I weighed in on this with my vote and have kept quiet otherwise. FWIW, my initial reaction on hours was the same as both Robert's and Alex's, however. To the extent that you hear that multiple times and want to recalculate things, here's another small voice agreeing that you've got a lot of work to do and not much wiggle room in your estimates.
I know this was tough position as you were the first proposal and are already asking for a non-trivial budget. But, I think the concerns are valid and you may want to re-run your numbers to make sure you're comfortable with them.

Drew Gorton
Gorton Studios

Thanks for the feedback --

bonobo's picture

Hello, Drew,

Thanks for the feedback, and re: "To the extent that you hear that multiple times and want to recalculate things, here's another small voice agreeing that you've got a lot of work to do and not much wiggle room in your estimates." -- point well taken.

We'll be looking more closely at our numbers, and time estimates. As I said to Robert and Alex, this is a project we believe in, and something we want to see built. And, as you point out, we are already asking for a significant amount of money.

But with that said, I see this proposal being something of a game changer when it comes to empowering smaller voices that have a difficult time being heard, and toward that end I think your advice is dead on, and that no one wins if we under-budget.

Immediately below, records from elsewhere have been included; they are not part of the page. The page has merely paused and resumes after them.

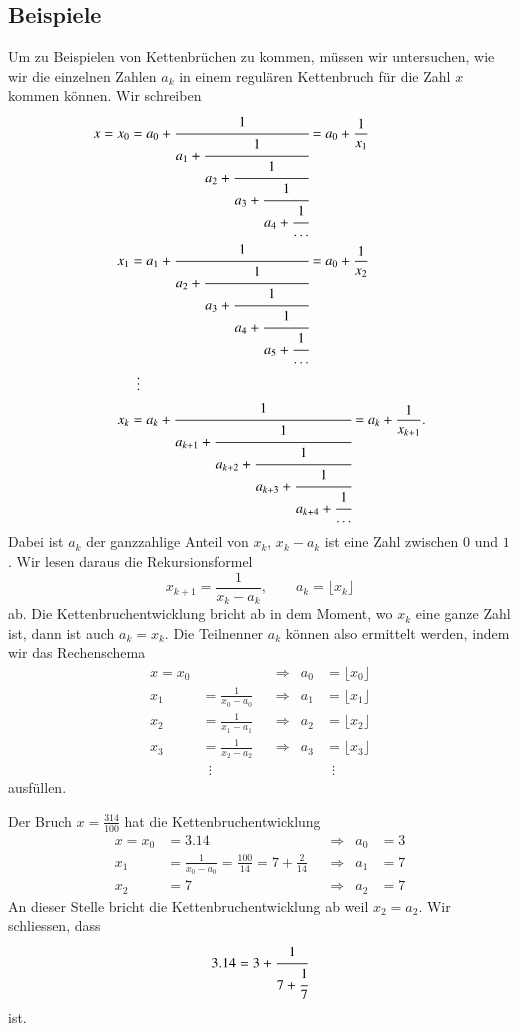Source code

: %
%
%
\subsection{Beispiele \label{subsection:cf:beispiele}}
Um zu Beispielen von Kettenbrüchen zu kommen, müssen wir untersuchen,
wie wir die einzelnen Zahlen $a_k$ in einem regulären Kettenbruch
für die Zahl  $x$ kommen können.
Wir schreiben 
\begin{align*}
x=
x_0
&=
a_0+\cfrac{1}{
a_1+\cfrac{1}{
a_2+\cfrac{1}{
a_3+\cfrac{1}{
a_4+\cfrac{1}{\dots}}}}} = a_0 + \frac{1}{x_1}
\\
x_1
&=
a_1+\cfrac{1}{
a_2+\cfrac{1}{
a_3+\cfrac{1}{
a_4+\cfrac{1}{
a_5+\cfrac{1}{\dots}}}}} = a_0 + \frac{1}{x_2}
\\
&\phantom{0}\vdots
\\
x_k
&=
a_k+\cfrac{1}{
a_{k+1}+\cfrac{1}{
a_{k+2}+\cfrac{1}{
a_{k+3}+\cfrac{1}{
a_{k+4}+\cfrac{1}{\dots}}}}} = a_k + \frac{1}{x_{k+1}}.
\end{align*}
Dabei ist $a_k$ der ganzzahlige Anteil von $x_k$, $x_k - a_k$ ist
eine Zahl zwischen $0$ und $1$.
Wir lesen daraus die Rekursionsformel
\[
x_{k+1} = \frac{1}{x_k-a_k},
\qquad
a_k = \lfloor x_k\rfloor
\]
ab.
Die Kettenbruchentwicklung bricht ab in dem Moment, wo $x_k$ eine ganze Zahl
ist, dann ist auch $a_k=x_k$.
Die Teilnenner $a_k$ können also ermittelt werden, indem wir das
Rechenschema
\[
\begin{aligned}
x=x_0&                   &&\Rightarrow & a_0&=\lfloor x_0\rfloor \\
  x_1&=\frac{1}{x_0-a_0} &&\Rightarrow & a_1&=\lfloor x_1\rfloor \\
  x_2&=\frac{1}{x_1-a_1} &&\Rightarrow & a_2&=\lfloor x_2\rfloor \\
  x_3&=\frac{1}{x_2-a_2} &&\Rightarrow & a_3&=\lfloor x_3\rfloor \\
     &\phantom{1}\vdots  &&            &    &\phantom{1}\vdots
\end{aligned}
\]
ausfüllen.

\begin{beispiel}
Der Bruch $x=\frac{314}{100}$ hat die Kettenbruchentwicklung
\[
\begin{aligned}
x=x_0&=3.14                                           &&\Rightarrow& a_0 &= 3 \\
  x_1&=\frac{1}{x_0-a_0}=\frac{100}{14}=7+\frac{2}{14}&&\Rightarrow& a_1 &= 7 \\
  x_2&=7                                              &&\Rightarrow& a_2 &= 7
\end{aligned}
\]
An dieser Stelle bricht die Kettenbruchentwicklung ab weil $x_2=a_2$.
Wir schliessen, dass
\[
3.14 
=
3+\cfrac{1}{
7+\cfrac{1}{7}}
\]
ist.
\end{beispiel}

I was reading through my aggregator today, and saw this post from Ethan Zuckerman where he talks about The Future of Civic Media Conference for the Knight News Challenge winners from the last two years --

From Ethan's post:

In my last visit to the Center, I got a sense for just how broad the definition the MIT folks are using for “civic media”. Jenkins, offering a framing talk for the opening discussions, offers examples that range from remix culture in American politics (using an example of a meme he may have helped launch - Obama as Spock - and the online manifestations of that idea) through pageants small American communities held to replicate the history of their founding. He implicitly makes the point that civic media is much, much larger than journalism by avoiding journalistic examples, and he explicitly makes the point that civic media isn’t about technology, but about personal relationships.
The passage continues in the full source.